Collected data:
== Segment start ==

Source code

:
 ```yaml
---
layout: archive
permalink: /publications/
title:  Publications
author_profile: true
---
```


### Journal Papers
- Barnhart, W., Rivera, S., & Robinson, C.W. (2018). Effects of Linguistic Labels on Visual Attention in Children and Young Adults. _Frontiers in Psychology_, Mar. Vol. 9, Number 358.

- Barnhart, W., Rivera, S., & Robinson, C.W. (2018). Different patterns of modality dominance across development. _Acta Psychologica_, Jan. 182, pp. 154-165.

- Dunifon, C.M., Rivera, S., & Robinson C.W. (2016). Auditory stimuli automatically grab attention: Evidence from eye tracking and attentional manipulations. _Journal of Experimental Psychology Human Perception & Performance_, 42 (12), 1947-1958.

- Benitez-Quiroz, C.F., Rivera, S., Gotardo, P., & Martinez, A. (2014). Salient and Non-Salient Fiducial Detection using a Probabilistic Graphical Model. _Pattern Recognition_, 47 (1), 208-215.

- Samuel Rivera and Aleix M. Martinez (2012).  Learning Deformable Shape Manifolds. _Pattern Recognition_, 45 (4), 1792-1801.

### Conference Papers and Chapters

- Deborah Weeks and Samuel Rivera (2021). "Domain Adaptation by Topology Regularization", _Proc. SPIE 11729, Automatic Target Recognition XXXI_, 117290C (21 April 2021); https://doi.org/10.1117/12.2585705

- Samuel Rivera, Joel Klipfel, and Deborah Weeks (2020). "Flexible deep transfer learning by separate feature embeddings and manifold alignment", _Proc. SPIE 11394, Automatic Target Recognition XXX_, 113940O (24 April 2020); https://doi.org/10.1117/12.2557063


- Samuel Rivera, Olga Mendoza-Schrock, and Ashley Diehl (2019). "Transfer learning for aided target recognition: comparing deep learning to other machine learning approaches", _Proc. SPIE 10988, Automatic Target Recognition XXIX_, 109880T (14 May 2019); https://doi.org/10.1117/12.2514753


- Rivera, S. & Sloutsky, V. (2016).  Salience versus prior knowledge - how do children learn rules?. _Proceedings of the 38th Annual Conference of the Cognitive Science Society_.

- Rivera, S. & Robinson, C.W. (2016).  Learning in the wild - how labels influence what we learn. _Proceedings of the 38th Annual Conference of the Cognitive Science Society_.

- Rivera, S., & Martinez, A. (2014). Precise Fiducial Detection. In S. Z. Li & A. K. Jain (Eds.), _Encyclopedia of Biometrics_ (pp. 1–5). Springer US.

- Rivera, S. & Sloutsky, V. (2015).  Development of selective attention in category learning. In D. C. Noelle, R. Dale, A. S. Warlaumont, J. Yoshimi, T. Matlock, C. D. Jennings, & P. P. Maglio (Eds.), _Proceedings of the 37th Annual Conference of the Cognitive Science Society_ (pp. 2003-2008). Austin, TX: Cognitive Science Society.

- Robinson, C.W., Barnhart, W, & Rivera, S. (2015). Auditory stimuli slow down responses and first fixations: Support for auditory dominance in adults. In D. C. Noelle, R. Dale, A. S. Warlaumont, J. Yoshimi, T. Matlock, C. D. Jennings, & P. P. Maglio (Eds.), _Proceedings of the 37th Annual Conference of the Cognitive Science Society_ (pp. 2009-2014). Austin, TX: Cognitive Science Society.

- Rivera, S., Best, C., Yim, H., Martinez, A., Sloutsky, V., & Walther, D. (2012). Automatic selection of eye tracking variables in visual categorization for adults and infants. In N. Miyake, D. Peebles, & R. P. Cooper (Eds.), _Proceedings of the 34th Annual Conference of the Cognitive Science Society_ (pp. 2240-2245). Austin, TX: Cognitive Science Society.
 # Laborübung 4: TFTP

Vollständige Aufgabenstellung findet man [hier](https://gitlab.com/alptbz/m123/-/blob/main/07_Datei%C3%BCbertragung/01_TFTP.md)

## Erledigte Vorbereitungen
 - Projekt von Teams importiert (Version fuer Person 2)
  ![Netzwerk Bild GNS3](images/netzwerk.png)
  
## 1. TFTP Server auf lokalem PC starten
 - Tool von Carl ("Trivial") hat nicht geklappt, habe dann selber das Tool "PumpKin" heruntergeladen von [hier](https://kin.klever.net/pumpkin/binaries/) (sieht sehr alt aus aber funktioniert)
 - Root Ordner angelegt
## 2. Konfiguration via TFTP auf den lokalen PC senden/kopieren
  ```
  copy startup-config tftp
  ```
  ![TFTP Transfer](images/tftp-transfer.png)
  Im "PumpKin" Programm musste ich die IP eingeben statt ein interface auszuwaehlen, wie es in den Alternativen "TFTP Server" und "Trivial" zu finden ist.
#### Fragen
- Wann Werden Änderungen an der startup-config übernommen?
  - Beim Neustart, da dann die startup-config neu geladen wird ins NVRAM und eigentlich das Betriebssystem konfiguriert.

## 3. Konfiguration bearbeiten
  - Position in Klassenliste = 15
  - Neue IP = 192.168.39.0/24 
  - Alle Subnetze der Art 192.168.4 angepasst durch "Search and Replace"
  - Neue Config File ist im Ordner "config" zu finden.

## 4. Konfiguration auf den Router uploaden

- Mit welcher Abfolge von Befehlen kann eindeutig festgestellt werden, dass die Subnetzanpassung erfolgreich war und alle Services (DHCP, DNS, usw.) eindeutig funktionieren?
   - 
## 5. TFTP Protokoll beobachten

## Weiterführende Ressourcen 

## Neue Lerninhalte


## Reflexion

== Segment end ==

*Task brief*
Every line above from the line with "### Conference Papers and Chapters" to the line with "- Samuel Rivera, Joel" is wanted, ends included; write them out exactly and add no other line.

*Answer area*
### Conference Papers and Chapters

- Deborah Weeks and Samuel Rivera (2021). "Domain Adaptation by Topology Regularization", _Proc. SPIE 11729, Automatic Target Recognition XXXI_, 117290C (21 April 2021); https://doi.org/10.1117/12.2585705

- Samuel Rivera, Joel Klipfel, and Deborah Weeks (2020). "Flexible deep transfer learning by separate feature embeddings and manifold alignment", _Proc. SPIE 11394, Automatic Target Recognition XXX_, 113940O (24 April 2020); https://doi.org/10.1117/12.2557063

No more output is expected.